== WORK REQUEST ==
Copy each line of the entries beneath that contains the word "ogni".

Stored items:
_____
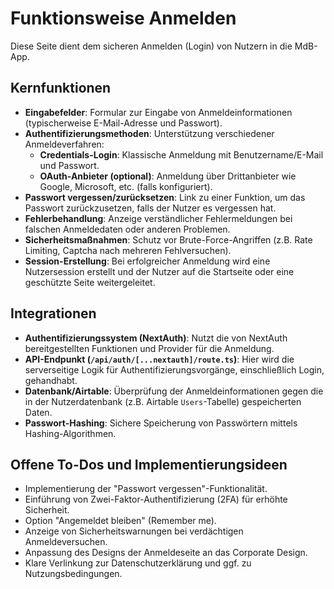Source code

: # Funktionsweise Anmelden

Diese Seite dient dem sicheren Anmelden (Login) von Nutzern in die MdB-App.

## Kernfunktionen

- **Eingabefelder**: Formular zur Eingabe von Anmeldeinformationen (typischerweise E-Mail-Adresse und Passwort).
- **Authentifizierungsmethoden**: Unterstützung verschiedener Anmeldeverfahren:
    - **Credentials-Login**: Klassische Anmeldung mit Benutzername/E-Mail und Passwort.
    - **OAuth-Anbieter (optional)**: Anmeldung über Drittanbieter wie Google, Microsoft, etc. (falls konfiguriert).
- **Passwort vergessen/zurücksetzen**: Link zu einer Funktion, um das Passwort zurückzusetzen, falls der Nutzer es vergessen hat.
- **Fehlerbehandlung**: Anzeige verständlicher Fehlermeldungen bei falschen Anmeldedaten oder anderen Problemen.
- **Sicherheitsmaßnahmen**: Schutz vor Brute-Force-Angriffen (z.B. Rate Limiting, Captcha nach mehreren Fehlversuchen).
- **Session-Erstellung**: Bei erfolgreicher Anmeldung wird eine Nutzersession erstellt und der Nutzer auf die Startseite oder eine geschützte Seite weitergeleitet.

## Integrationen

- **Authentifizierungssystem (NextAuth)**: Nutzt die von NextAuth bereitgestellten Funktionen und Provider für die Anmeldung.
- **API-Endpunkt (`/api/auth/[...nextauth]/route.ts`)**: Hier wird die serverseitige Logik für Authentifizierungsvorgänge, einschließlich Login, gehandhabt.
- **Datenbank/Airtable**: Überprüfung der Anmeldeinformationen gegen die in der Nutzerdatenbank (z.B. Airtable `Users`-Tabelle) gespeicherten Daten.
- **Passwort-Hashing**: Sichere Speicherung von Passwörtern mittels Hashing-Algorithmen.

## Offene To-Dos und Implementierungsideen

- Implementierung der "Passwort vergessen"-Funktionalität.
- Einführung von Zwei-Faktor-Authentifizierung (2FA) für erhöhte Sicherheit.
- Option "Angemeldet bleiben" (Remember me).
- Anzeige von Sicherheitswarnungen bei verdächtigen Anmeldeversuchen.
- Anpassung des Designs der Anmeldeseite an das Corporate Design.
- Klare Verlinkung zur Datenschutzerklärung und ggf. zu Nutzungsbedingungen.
_____
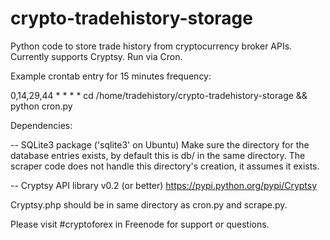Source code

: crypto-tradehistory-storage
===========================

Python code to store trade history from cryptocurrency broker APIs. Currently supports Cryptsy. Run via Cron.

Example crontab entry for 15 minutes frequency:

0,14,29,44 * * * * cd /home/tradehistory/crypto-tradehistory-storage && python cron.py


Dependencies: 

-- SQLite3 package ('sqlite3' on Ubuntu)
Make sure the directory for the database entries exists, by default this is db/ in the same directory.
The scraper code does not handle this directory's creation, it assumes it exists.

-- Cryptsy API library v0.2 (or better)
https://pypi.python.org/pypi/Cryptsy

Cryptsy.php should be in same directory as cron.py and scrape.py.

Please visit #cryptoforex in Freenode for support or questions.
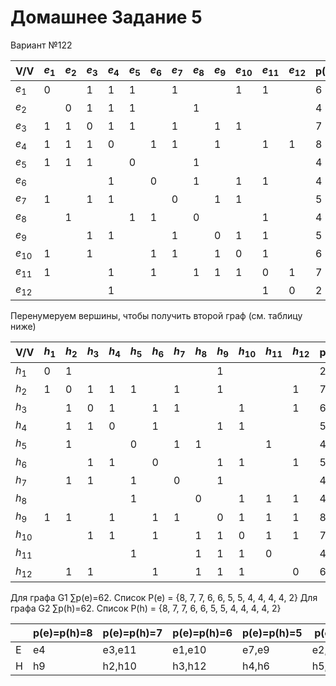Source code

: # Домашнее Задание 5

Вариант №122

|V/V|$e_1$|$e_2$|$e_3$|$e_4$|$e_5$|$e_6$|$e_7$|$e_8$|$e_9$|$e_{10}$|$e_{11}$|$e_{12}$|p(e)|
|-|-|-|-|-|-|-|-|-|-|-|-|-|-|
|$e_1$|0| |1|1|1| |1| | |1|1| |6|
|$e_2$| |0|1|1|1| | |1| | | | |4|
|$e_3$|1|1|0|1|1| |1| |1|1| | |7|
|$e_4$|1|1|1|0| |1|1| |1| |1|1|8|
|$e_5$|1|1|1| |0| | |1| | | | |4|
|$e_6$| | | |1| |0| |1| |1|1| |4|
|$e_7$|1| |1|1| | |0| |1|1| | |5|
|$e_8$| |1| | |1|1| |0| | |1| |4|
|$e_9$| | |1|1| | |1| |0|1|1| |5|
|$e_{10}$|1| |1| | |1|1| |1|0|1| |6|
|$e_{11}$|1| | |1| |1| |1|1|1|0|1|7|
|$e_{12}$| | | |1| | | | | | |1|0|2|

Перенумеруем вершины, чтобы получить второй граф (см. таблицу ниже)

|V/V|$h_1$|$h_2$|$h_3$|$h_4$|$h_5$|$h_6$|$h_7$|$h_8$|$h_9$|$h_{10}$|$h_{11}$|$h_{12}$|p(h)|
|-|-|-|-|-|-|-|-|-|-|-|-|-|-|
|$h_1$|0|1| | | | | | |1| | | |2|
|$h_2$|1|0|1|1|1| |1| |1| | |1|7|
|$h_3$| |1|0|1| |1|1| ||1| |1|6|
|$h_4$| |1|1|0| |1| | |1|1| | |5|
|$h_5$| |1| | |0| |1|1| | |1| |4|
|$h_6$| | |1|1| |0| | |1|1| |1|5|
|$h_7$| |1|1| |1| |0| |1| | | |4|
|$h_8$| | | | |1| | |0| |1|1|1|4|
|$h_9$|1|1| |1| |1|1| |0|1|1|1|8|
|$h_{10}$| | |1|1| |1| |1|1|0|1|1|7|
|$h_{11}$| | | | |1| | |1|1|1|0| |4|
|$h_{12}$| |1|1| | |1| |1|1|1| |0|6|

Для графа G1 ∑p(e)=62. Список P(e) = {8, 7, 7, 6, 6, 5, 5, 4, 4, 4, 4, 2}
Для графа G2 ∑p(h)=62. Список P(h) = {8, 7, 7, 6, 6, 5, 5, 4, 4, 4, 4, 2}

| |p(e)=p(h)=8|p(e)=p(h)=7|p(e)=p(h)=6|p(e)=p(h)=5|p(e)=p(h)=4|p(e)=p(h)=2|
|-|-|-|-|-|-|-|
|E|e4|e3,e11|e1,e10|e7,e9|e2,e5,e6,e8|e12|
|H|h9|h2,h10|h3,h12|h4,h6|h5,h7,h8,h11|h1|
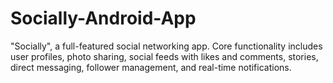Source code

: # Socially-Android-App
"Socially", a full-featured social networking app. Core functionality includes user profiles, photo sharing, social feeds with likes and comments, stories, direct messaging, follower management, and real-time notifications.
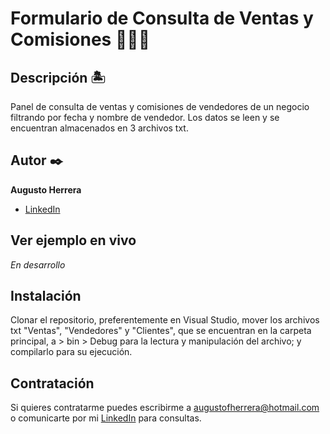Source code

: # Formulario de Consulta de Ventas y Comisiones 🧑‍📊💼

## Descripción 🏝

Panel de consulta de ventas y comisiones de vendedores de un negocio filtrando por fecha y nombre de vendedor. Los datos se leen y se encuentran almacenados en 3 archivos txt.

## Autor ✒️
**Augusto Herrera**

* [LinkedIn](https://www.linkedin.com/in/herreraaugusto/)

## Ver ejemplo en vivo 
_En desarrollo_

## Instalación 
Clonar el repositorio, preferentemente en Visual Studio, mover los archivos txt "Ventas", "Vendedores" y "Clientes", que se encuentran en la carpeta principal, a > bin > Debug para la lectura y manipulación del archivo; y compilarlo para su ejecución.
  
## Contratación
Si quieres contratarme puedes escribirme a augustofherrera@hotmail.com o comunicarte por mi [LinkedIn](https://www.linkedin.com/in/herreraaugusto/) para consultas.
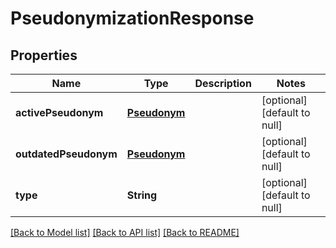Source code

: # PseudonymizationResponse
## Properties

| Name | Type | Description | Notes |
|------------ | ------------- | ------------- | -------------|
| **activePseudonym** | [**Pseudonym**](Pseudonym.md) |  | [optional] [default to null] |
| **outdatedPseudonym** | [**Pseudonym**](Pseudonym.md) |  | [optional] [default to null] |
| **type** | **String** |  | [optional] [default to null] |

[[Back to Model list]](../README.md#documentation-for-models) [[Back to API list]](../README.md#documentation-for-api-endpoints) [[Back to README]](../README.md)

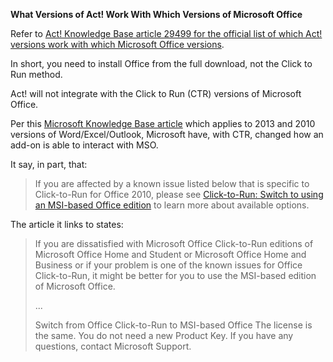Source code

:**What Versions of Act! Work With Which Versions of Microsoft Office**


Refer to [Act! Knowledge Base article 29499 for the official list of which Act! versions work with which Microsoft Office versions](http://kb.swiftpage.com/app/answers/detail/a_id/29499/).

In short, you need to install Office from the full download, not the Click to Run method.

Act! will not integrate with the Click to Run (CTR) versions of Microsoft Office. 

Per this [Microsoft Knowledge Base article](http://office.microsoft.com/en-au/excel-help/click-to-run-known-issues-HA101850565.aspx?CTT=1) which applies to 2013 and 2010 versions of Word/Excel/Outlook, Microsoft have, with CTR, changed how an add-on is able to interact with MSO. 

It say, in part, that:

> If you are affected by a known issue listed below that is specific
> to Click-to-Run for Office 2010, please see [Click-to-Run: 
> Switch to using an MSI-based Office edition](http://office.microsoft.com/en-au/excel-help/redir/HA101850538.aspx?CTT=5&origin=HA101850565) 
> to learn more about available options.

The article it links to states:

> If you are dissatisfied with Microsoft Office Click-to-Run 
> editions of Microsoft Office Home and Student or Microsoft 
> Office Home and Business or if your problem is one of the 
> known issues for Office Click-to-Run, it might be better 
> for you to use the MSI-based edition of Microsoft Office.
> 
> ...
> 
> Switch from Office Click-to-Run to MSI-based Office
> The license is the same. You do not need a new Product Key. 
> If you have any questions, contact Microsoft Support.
_____
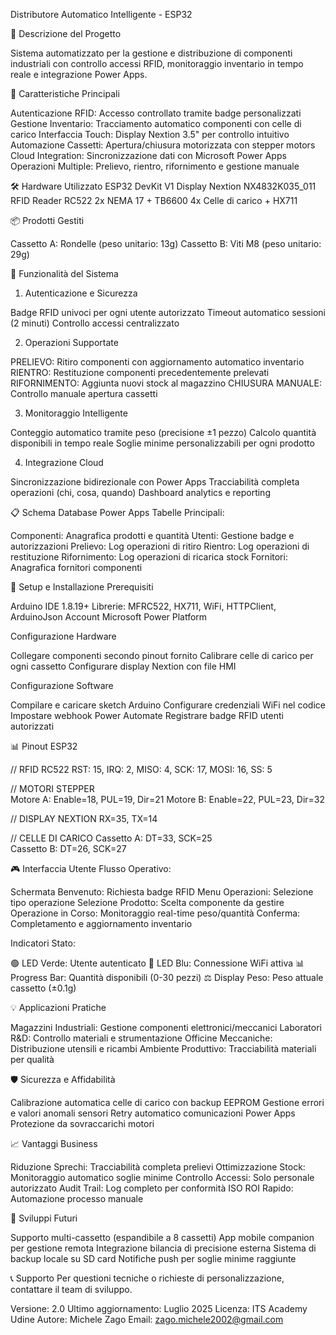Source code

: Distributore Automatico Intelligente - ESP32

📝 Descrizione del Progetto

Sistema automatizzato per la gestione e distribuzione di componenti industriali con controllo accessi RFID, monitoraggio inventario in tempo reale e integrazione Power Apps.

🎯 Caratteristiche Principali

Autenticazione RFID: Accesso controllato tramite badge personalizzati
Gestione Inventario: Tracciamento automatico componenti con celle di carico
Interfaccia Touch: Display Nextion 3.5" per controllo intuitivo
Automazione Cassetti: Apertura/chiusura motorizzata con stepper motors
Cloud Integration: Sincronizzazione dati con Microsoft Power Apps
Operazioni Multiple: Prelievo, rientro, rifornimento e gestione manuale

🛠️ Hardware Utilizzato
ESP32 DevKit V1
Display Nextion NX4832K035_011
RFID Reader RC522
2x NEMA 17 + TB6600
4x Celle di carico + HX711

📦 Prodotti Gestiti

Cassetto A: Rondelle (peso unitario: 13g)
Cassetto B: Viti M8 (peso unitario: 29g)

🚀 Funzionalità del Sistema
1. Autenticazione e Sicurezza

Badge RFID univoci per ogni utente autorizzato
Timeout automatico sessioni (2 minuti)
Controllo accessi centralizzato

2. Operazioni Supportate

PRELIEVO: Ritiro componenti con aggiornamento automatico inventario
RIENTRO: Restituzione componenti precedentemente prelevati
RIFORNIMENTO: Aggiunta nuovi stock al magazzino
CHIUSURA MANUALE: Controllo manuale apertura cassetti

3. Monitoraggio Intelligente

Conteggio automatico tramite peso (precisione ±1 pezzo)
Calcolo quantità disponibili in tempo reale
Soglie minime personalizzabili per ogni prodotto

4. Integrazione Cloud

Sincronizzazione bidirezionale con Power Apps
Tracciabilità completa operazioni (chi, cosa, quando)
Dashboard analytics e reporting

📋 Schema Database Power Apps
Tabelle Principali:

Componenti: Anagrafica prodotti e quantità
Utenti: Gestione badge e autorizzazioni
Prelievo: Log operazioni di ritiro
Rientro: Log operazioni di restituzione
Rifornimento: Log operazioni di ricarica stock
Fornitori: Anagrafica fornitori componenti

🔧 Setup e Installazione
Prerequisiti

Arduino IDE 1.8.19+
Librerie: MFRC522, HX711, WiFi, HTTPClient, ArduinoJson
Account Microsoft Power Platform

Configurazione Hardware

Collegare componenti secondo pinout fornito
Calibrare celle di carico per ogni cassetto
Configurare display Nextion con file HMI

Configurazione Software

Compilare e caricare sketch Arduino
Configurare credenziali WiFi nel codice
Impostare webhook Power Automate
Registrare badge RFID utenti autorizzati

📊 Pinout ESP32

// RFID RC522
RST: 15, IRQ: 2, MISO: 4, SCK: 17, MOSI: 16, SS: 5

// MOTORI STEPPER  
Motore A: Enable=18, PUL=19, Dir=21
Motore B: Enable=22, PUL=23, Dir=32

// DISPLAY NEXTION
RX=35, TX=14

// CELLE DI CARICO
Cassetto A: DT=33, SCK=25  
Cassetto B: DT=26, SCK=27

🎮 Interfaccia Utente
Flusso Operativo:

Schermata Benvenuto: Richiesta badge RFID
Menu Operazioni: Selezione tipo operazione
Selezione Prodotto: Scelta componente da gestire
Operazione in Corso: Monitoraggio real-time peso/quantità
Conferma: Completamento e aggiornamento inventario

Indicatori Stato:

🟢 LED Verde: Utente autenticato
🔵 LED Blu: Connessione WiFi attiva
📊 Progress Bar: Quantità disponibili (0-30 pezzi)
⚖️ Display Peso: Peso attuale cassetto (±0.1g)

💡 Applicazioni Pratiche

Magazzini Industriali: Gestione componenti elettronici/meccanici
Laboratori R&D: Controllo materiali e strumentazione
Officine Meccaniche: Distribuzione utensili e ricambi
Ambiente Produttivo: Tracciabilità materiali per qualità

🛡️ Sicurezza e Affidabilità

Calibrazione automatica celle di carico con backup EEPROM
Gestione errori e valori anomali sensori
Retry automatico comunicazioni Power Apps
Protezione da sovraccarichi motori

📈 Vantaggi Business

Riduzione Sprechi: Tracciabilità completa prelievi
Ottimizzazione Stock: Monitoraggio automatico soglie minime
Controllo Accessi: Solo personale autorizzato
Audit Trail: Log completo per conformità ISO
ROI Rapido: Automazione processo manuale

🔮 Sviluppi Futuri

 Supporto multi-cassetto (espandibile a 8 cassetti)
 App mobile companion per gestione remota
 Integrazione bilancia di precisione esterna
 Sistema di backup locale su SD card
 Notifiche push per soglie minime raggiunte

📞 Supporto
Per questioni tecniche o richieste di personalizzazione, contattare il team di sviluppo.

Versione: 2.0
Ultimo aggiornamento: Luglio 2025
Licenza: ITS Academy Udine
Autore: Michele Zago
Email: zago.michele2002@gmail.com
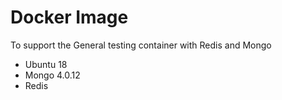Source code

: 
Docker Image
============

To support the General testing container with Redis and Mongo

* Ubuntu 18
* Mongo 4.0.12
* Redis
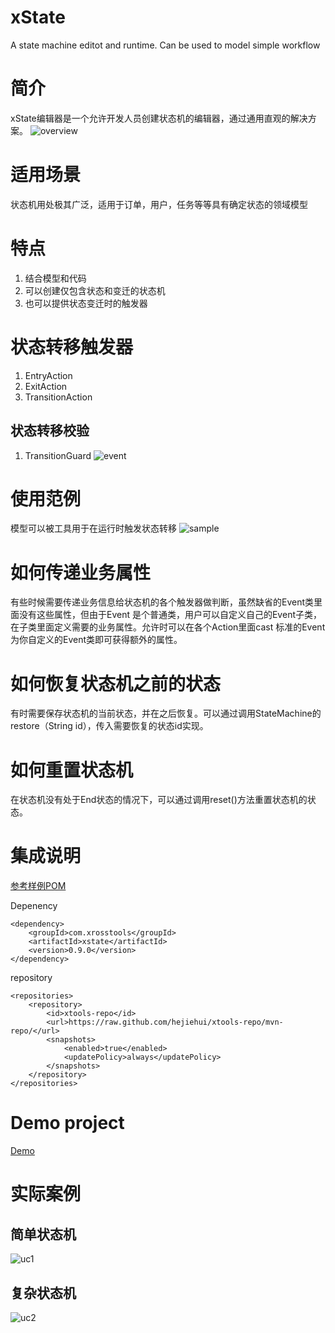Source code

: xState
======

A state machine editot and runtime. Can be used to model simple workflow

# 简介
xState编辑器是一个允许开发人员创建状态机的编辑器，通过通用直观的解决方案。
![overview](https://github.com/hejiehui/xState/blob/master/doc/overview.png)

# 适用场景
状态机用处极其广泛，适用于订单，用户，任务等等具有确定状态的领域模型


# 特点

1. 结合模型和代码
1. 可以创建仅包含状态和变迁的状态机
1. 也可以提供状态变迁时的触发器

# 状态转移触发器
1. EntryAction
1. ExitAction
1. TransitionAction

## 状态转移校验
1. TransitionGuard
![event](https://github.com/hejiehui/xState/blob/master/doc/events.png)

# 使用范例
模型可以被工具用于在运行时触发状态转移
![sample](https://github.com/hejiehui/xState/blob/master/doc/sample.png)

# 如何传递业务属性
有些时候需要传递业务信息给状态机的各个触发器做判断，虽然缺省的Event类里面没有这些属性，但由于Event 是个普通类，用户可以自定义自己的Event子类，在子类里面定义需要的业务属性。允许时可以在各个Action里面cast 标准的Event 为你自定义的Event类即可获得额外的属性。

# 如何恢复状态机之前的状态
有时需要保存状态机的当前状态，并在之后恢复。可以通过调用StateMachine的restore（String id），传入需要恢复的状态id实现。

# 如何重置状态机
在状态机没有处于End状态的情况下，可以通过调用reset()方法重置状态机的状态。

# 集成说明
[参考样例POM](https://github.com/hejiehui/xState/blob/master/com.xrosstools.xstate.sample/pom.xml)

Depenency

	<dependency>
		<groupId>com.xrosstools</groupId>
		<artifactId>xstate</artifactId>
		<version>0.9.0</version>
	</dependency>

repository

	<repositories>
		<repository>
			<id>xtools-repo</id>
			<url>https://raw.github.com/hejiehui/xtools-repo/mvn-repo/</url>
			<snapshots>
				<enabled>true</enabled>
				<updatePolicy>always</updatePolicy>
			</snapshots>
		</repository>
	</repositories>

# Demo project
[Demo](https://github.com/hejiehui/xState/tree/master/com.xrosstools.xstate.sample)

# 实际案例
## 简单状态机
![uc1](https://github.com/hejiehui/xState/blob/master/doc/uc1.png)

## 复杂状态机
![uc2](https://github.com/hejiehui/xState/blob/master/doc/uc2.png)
_____
== COMPLETED TASK ==
Badge RFID univoci per ogni utente autorizzato
Soglie minime personalizzabili per ogni prodotto
Calibrare celle di carico per ogni cassetto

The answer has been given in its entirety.